◆ Problem to solve
Output every record exactly, and nothing more.

◆ Entries shown
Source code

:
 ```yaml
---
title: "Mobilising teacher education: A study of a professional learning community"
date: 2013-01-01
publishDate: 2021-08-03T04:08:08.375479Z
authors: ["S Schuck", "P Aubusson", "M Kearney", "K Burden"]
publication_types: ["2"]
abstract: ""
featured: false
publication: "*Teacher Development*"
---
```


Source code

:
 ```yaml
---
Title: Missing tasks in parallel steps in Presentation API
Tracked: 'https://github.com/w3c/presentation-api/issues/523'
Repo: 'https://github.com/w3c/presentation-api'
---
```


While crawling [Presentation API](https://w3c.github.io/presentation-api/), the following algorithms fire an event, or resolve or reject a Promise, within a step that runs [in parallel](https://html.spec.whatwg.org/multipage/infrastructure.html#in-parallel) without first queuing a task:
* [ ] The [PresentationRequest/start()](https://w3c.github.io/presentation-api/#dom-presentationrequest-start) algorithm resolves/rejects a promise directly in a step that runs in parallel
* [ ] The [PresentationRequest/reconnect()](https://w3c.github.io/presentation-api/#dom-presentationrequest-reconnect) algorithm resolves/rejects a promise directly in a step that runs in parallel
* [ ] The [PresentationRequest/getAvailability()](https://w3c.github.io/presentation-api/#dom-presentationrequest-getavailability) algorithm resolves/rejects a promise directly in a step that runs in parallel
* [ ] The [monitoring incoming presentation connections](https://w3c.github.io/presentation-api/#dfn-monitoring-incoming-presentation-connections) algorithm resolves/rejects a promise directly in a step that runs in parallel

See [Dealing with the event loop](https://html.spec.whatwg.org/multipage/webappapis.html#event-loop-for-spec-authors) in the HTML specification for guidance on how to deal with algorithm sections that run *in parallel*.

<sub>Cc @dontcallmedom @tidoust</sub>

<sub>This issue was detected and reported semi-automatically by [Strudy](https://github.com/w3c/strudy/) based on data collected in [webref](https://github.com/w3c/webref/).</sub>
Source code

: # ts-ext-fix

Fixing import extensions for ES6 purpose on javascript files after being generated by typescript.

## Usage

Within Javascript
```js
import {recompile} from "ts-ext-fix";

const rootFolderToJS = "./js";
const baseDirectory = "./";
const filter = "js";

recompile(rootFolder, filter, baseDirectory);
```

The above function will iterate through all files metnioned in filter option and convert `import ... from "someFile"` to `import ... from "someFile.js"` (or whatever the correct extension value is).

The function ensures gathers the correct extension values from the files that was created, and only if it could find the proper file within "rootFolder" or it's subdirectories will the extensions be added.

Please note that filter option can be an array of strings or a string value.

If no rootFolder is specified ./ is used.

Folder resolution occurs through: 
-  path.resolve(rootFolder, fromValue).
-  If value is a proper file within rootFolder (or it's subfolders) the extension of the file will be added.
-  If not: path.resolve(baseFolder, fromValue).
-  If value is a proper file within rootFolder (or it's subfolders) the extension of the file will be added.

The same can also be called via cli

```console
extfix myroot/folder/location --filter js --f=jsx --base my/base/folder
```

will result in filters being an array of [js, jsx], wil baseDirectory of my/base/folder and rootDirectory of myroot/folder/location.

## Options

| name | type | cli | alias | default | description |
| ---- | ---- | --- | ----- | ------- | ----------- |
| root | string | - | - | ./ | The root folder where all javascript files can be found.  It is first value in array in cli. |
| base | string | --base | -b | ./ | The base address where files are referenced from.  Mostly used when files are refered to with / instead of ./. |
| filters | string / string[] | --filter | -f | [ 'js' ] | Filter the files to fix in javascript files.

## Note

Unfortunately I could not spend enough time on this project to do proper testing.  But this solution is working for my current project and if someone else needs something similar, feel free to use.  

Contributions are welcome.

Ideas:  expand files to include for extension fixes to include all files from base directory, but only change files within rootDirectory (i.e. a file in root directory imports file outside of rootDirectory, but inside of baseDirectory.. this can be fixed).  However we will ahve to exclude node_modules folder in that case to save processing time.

◆ Reply
Source code

:
 ```yaml
---
title: "Mobilising teacher education: A study of a professional learning community"
date: 2013-01-01
publishDate: 2021-08-03T04:08:08.375479Z
authors: ["S Schuck", "P Aubusson", "M Kearney", "K Burden"]
publication_types: ["2"]
abstract: ""
featured: false
publication: "*Teacher Development*"
---
```


Source code

:
 ```yaml
---
Title: Missing tasks in parallel steps in Presentation API
Tracked: 'https://github.com/w3c/presentation-api/issues/523'
Repo: 'https://github.com/w3c/presentation-api'
---
```


While crawling [Presentation API](https://w3c.github.io/presentation-api/), the following algorithms fire an event, or resolve or reject a Promise, within a step that runs [in parallel](https://html.spec.whatwg.org/multipage/infrastructure.html#in-parallel) without first queuing a task:
* [ ] The [PresentationRequest/start()](https://w3c.github.io/presentation-api/#dom-presentationrequest-start) algorithm resolves/rejects a promise directly in a step that runs in parallel
* [ ] The [PresentationRequest/reconnect()](https://w3c.github.io/presentation-api/#dom-presentationrequest-reconnect) algorithm resolves/rejects a promise directly in a step that runs in parallel
* [ ] The [PresentationRequest/getAvailability()](https://w3c.github.io/presentation-api/#dom-presentationrequest-getavailability) algorithm resolves/rejects a promise directly in a step that runs in parallel
* [ ] The [monitoring incoming presentation connections](https://w3c.github.io/presentation-api/#dfn-monitoring-incoming-presentation-connections) algorithm resolves/rejects a promise directly in a step that runs in parallel

See [Dealing with the event loop](https://html.spec.whatwg.org/multipage/webappapis.html#event-loop-for-spec-authors) in the HTML specification for guidance on how to deal with algorithm sections that run *in parallel*.

<sub>Cc @dontcallmedom @tidoust</sub>

<sub>This issue was detected and reported semi-automatically by [Strudy](https://github.com/w3c/strudy/) based on data collected in [webref](https://github.com/w3c/webref/).</sub>
Source code

: # ts-ext-fix

Fixing import extensions for ES6 purpose on javascript files after being generated by typescript.

## Usage

Within Javascript
```js
import {recompile} from "ts-ext-fix";

const rootFolderToJS = "./js";
const baseDirectory = "./";
const filter = "js";

recompile(rootFolder, filter, baseDirectory);
```

The above function will iterate through all files metnioned in filter option and convert `import ... from "someFile"` to `import ... from "someFile.js"` (or whatever the correct extension value is).

The function ensures gathers the correct extension values from the files that was created, and only if it could find the proper file within "rootFolder" or it's subdirectories will the extensions be added.

Please note that filter option can be an array of strings or a string value.

If no rootFolder is specified ./ is used.

Folder resolution occurs through: 
-  path.resolve(rootFolder, fromValue).
-  If value is a proper file within rootFolder (or it's subfolders) the extension of the file will be added.
-  If not: path.resolve(baseFolder, fromValue).
-  If value is a proper file within rootFolder (or it's subfolders) the extension of the file will be added.

The same can also be called via cli

```console
extfix myroot/folder/location --filter js --f=jsx --base my/base/folder
```

will result in filters being an array of [js, jsx], wil baseDirectory of my/base/folder and rootDirectory of myroot/folder/location.

## Options

| name | type | cli | alias | default | description |
| ---- | ---- | --- | ----- | ------- | ----------- |
| root | string | - | - | ./ | The root folder where all javascript files can be found.  It is first value in array in cli. |
| base | string | --base | -b | ./ | The base address where files are referenced from.  Mostly used when files are refered to with / instead of ./. |
| filters | string / string[] | --filter | -f | [ 'js' ] | Filter the files to fix in javascript files.

## Note

Unfortunately I could not spend enough time on this project to do proper testing.  But this solution is working for my current project and if someone else needs something similar, feel free to use.  

Contributions are welcome.

Ideas:  expand files to include for extension fixes to include all files from base directory, but only change files within rootDirectory (i.e. a file in root directory imports file outside of rootDirectory, but inside of baseDirectory.. this can be fixed).  However we will ahve to exclude node_modules folder in that case to save processing time.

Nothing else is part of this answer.